== What you are asked to do ==
From the listing that follows, report the number of lines with the word "constructive" in them, and no other output.

⟨

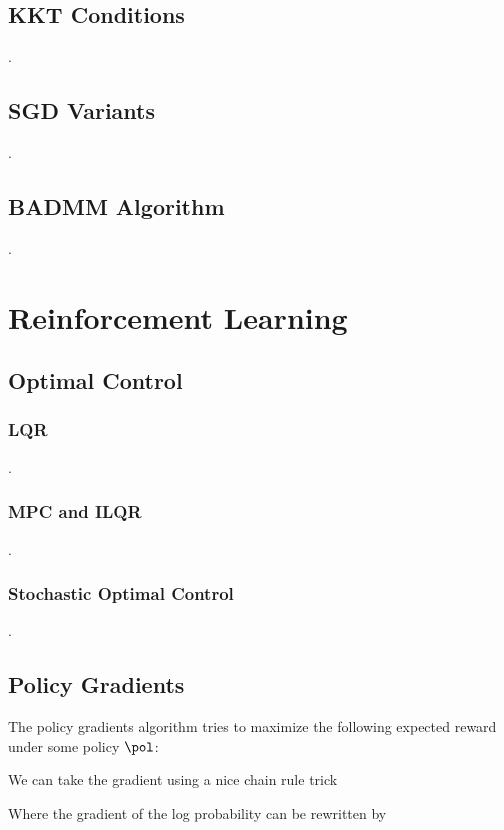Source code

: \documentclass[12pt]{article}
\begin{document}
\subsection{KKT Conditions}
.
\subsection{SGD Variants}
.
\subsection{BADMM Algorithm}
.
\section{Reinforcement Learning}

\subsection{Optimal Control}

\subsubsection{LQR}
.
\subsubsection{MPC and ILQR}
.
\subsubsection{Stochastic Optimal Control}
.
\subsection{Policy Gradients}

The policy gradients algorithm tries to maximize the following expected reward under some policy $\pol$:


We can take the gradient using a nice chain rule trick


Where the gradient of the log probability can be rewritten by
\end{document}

⟩
⟨

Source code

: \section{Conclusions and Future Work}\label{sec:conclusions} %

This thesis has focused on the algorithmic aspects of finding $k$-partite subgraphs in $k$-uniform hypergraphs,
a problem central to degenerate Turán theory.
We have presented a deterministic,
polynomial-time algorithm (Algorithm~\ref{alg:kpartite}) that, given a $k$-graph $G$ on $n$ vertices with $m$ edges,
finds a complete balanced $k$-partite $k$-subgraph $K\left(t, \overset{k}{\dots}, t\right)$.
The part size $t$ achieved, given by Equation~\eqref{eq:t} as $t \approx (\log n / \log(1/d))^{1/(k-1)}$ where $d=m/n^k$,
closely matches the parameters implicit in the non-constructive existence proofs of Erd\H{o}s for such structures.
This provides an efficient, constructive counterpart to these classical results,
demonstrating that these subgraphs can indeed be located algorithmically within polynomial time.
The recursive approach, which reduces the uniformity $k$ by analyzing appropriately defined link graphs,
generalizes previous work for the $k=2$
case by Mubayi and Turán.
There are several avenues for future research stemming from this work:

⟩
⟨

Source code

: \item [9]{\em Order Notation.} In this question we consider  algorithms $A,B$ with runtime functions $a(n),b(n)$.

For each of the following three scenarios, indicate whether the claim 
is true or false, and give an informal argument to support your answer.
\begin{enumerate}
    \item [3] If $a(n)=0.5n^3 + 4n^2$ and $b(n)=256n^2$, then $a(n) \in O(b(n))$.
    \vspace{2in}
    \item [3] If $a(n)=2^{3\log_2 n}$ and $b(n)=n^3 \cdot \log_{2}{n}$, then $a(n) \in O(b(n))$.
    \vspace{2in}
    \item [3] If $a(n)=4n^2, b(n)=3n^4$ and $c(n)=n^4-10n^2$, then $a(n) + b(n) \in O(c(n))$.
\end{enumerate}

⟩

== Answer to this exercise ==
2